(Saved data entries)
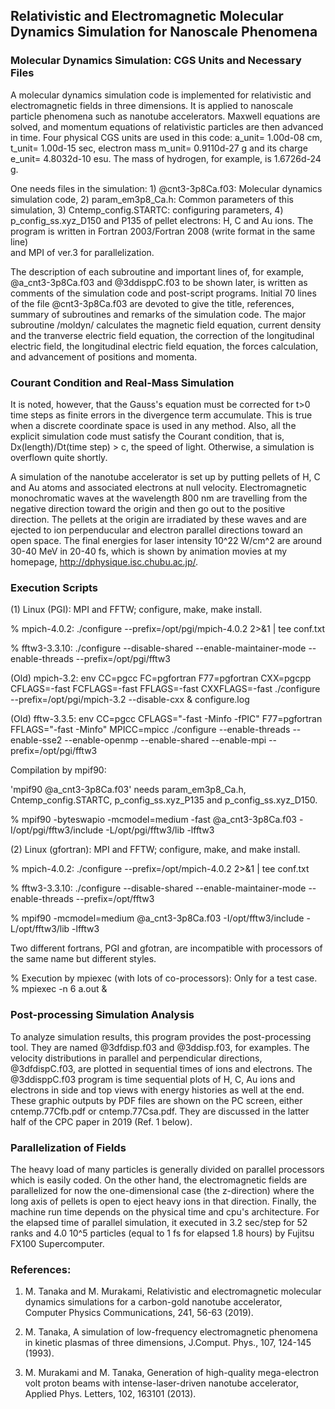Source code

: ## Relativistic and Electromagnetic Molecular Dynamics Simulation for Nanoscale Phenomena ##

### Molecular Dynamics Simulation: CGS Units and Necessary Files ###

A molecular dynamics simulation code is implemented for relativistic and electromagnetic fields 
in three dimensions. It is applied to nanoscale particle phenomena such as nanotube accelerators. 
Maxwell equations are solved, and momentum equations of relativistic particles are then advanced in time. 
Four physical CGS units are used in this code: a_unit= 1.00d-08 cm, t_unit= 1.00d-15 sec, 
electron mass m_unit= 0.9110d-27 g and its charge e_unit= 4.8032d-10 esu. 
The mass of hydrogen, for example, is 1.6726d-24 g.

One needs files in the simulation: 1) @cnt3-3p8Ca.f03: Molecular dynamics simulation code, 
2) param_em3p8_Ca.h: Common parameters of this simulation, 
3) Cntemp_config.STARTC: configuring parameters, 
4) p_config_ss.xyz_D150 and P135 of pellet electrons: H, C and Au ions. 
The program is written in Fortran 2003/Fortran 2008 (write format in the same line)  
and MPI of ver.3 for parallelization.

The description of each subroutine and important lines of, for example, 
@a_cnt3-3p8Ca.f03 and @3ddisppC.f03 to be shown later, 
is written as comments of the simulation code and post-script programs. 
Initial 70 lines of the file @cnt3-3p8Ca.f03 are devoted to give the title, references, 
summary of subroutines and remarks of the simulation code. 
The major subroutine /moldyn/ calculates the magnetic field equation, 
current density and the tranverse electric field equation, 
the correction of the longitudinal electric field, the longitudinal electric field equation, 
the forces calculation, and advancement of positions and momenta.


### Courant Condition and Real-Mass Simulation ###

It is noted, however, that the Gauss's equation must be corrected for t>0 time steps as 
finite errors in the divergence term accumulate. 
This is true when a discrete coordinate space is used in any method. 
Also, all the explicit simulation code must satisfy the Courant condition, that is, 
Dx(length)/Dt(time step) > c, the speed of light. 
Otherwise, a simulation is overflown quite shortly.

A simulation of the nanotube accelerator is set up by putting pellets of H, C and Au atoms 
and associated electrons at null velocity. 
Electromagnetic monochromatic waves at the wavelength 800 nm are travelling from 
the negative direction toward the origin and then go out to the positive direction. 
The pellets at the origin are irradiated by these waves and are ejected to ion perpenducular 
and electron parallel directions toward an open space. 
The final energies for laser intensity 10^22 W/cm^2 are around 30-40 MeV in 20-40 fs, 
which is shown by animation movies at my homepage, http://dphysique.isc.chubu.ac.jp/.

### Execution Scripts ###

(1) Linux (PGI): MPI and FFTW; configure, make, make install.

  %  mpich-4.0.2: ./configure --prefix=/opt/pgi/mpich-4.0.2 2>&1 | tee conf.txt

  % fftw3-3.3.10: ./configure --disable-shared --enable-maintainer-mode --enable-threads --prefix=/opt/pgi/fftw3

(Old) mpich-3.2: env CC=pgcc FC=pgfortran F77=pgfortran CXX=pgcpp CFLAGS=-fast FCFLAGS=-fast FFLAGS=-fast CXXFLAGS=-fast ./configure --prefix=/opt/pgi/mpich-3.2 --disable-cxx & configure.log

(Old) fftw-3.3.5: env CC=pgcc CFLAGS="-fast -Minfo -fPIC" F77=pgfortran FFLAGS="-fast -Minfo" MPICC=mpicc ./configure --enable-threads --enable-sse2 --enable-openmp --enable-shared --enable-mpi --prefix=/opt/pgi/fftw3

Compilation by mpif90: 

'mpif90 @a_cnt3-3p8Ca.f03' needs param_em3p8_Ca.h, Cntemp_config.STARTC, p_config_ss.xyz_P135 and p_config_ss.xyz_D150.

  % mpif90 -byteswapio -mcmodel=medium -fast @a_cnt3-3p8Ca.f03 -I/opt/pgi/fftw3/include -L/opt/pgi/fftw3/lib -lfftw3

(2) Linux (gfortran):  MPI and FFTW; configure, make, and make install.

  %  mpich-4.0.2: ./configure --prefix=/opt/mpich-4.0.2 2>&1 | tee conf.txt

  % fftw3-3.3.10: ./configure --disable-shared --enable-maintainer-mode --enable-threads --prefix=/opt/fftw3

  % mpif90  -mcmodel=medium @a_cnt3-3p8Ca.f03 -I/opt/fftw3/include -L/opt/fftw3/lib -lfftw3

Two different fortrans, PGI and gfotran, are incompatible with processors of the same name but different styles.

  % Execution by mpiexec (with lots of co-processors): Only for a test case. % mpiexec -n 6 a.out &


### Post-processing Simulation Analysis ###

To analyze simulation results, this program provides the post-processing tool. 
They are named @3dfdisp.f03 and @3ddisp.f03, for examples. 
The velocity distributions in parallel and perpendicular directions, @3dfdispC.f03, are plotted 
in sequential times of ions and electrons. The @3ddisppC.f03 program is time sequential plots 
of H, C, Au ions and electrons in side and top views with energy histories as well at the end. 
These graphic outputs by PDF files are shown on the PC screen, either cntemp.77Cfb.pdf or 
cntemp.77Csa.pdf. They are discussed in the latter half of the CPC paper in 2019 (Ref. 1 below).

### Parallelization of Fields ###

The heavy load of many particles is generally divided on parallel processors which is easily coded. 
On the other hand, the electromagnetic fields are parallelized for now the one-dimensional case 
(the z-direction) where the long axis of pellets is open to eject heavy ions in that direction. 
Finally, the machine run time depends on the physical time and cpu's architecture. 
For the elapsed time of parallel simulation, it executed in 3.2 sec/step for 52 ranks and 
4.0 10^5 particles (equal to 1 fs for elapsed 1.8 hours) by Fujitsu FX100 Supercomputer.

### References: ###

1. M. Tanaka and M. Murakami, Relativistic and electromagnetic molecular dynamics simulations for a carbon-gold nanotube accelerator, Computer Physics Communications, 241, 56-63 (2019).

2. M. Tanaka, A simulation of low-frequency electromagnetic phenomena in kinetic plasmas of three dimensions, J.Comput. Phys., 107, 124-145 (1993).

3. M. Murakami and M. Tanaka, Generation of high-quality mega-electron volt proton beams with intense-laser-driven nanotube accelerator, Applied Phys. Letters, 102, 163101 (2013).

YOUR OBJECTIVE: Copy every line in the records above that contains the word "mcmodel".

EXERCISE RESPONSE:
  % mpif90 -byteswapio -mcmodel=medium -fast @a_cnt3-3p8Ca.f03 -I/opt/pgi/fftw3/include -L/opt/pgi/fftw3/lib -lfftw3
  % mpif90  -mcmodel=medium @a_cnt3-3p8Ca.f03 -I/opt/fftw3/include -L/opt/fftw3/lib -lfftw3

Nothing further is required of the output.